[Saved data entries]
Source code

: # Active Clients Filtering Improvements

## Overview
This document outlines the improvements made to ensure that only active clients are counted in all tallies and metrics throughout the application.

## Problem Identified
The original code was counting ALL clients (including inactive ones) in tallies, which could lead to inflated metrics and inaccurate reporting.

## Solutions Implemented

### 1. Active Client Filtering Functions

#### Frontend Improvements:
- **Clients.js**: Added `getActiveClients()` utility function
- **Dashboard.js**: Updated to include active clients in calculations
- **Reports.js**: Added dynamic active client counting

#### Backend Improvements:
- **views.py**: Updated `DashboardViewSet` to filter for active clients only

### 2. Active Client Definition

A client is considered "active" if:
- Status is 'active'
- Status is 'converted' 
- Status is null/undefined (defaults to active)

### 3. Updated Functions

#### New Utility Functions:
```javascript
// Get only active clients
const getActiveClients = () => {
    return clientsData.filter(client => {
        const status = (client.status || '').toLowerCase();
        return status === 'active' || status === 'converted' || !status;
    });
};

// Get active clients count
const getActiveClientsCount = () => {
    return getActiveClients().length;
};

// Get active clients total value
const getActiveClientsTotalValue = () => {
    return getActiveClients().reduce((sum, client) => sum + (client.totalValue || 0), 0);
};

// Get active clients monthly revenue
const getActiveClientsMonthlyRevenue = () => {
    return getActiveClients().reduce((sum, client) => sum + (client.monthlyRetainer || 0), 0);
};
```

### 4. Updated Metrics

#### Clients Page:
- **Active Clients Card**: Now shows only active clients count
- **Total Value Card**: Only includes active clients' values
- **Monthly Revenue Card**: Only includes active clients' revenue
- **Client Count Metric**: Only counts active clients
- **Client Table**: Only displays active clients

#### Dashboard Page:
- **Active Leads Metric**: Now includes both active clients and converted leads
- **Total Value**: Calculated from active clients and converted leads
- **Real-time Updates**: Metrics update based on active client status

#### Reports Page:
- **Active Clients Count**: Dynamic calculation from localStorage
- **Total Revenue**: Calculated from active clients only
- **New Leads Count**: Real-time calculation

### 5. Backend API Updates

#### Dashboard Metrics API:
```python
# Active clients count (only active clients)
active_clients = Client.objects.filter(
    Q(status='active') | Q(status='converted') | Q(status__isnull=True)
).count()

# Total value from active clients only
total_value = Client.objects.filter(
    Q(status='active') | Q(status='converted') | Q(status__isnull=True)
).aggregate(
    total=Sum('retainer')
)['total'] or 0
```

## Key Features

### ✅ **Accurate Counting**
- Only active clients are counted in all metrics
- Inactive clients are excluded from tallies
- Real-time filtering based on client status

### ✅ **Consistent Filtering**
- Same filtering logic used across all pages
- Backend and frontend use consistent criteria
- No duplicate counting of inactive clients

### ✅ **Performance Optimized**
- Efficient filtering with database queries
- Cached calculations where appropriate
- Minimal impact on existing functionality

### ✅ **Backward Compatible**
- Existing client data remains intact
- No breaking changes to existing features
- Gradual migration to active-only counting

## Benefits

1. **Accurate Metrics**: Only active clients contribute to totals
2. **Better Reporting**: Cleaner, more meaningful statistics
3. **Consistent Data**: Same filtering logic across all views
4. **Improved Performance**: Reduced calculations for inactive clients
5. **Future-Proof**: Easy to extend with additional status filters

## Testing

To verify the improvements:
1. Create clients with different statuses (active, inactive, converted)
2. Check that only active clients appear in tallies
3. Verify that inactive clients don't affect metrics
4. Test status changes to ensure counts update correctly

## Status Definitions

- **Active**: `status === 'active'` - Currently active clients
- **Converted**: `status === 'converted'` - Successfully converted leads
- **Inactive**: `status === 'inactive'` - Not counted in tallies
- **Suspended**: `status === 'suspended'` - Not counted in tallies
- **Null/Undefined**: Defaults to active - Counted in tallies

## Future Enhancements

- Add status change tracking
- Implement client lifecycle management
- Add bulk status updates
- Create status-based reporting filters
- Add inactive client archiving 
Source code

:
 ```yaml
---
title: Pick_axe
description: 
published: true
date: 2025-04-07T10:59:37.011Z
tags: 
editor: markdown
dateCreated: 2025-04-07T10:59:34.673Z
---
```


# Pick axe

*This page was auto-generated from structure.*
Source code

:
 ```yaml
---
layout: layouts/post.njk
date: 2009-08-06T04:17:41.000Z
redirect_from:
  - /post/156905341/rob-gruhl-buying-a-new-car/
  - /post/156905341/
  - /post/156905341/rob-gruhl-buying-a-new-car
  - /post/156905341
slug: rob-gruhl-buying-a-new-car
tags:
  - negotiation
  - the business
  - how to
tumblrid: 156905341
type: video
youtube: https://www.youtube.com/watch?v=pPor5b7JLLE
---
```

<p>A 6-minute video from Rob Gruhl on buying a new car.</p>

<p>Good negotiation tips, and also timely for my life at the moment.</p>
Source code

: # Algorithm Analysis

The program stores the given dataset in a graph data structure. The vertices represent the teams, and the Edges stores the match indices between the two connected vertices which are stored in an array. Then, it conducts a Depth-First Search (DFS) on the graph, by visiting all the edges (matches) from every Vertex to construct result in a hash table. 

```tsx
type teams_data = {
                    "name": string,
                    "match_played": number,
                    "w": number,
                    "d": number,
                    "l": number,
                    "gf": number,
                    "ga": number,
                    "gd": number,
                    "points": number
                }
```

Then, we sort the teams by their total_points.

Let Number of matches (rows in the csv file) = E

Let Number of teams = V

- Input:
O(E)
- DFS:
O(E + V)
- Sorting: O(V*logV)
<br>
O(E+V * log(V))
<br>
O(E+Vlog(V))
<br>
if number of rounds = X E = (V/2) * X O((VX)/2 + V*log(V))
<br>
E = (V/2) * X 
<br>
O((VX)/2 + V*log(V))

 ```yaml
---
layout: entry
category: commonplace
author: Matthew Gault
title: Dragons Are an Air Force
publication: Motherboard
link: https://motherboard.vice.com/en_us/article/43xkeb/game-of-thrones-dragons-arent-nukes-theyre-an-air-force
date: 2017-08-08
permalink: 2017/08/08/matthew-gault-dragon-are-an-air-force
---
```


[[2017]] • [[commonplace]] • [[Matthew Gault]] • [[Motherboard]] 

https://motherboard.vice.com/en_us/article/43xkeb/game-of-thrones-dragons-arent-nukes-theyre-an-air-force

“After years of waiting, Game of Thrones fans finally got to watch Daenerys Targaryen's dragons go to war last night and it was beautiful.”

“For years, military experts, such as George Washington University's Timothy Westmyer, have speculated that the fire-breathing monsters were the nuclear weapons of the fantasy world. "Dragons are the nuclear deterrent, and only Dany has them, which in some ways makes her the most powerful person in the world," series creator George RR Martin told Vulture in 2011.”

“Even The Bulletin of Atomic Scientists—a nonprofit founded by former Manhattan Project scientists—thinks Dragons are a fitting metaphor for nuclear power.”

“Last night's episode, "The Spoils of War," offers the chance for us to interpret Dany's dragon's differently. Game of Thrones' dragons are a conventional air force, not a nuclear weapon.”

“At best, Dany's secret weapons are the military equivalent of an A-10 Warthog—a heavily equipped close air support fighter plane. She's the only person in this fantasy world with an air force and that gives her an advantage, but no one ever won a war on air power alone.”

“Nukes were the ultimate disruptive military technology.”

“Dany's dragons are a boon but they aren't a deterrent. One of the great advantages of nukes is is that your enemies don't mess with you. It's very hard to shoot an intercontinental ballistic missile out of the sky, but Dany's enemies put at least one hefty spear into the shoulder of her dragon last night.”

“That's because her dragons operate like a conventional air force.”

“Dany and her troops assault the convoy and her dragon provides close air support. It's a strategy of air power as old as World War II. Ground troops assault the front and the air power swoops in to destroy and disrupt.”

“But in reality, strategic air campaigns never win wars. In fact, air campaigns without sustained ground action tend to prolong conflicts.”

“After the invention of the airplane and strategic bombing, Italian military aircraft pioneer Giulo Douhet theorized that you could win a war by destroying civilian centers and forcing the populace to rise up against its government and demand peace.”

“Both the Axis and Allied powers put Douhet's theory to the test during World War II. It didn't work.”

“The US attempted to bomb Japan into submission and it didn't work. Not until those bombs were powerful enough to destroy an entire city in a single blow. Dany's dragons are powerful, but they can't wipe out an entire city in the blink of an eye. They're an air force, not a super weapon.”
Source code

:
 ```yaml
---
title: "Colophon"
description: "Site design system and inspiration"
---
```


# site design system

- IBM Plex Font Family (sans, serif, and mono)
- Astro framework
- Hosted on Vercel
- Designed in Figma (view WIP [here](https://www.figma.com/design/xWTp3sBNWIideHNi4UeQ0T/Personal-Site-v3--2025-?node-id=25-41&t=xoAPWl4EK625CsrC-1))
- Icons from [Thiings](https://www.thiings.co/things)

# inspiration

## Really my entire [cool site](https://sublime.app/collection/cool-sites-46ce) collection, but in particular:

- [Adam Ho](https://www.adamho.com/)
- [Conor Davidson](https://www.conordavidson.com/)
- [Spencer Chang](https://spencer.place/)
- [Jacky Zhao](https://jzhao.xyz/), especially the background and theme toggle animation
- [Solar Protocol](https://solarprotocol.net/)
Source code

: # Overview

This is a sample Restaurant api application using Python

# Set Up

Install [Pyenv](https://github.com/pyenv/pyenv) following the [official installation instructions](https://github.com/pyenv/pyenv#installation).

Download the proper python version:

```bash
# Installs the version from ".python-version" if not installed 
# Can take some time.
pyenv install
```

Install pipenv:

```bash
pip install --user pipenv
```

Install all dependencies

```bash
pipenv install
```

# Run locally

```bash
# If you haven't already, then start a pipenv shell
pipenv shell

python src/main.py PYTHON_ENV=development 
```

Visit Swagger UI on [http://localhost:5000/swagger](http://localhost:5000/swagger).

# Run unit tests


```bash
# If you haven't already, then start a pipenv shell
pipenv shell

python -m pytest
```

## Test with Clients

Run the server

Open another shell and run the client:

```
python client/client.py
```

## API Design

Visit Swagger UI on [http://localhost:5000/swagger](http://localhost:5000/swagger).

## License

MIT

Exercise brief:
Please reproduce the lines from the line with "This document outlines" to the line with "## Problem Identified", both ends included, exactly as they appear above.

Answer space:
This document outlines the improvements made to ensure that only active clients are counted in all tallies and metrics throughout the application.

## Problem Identified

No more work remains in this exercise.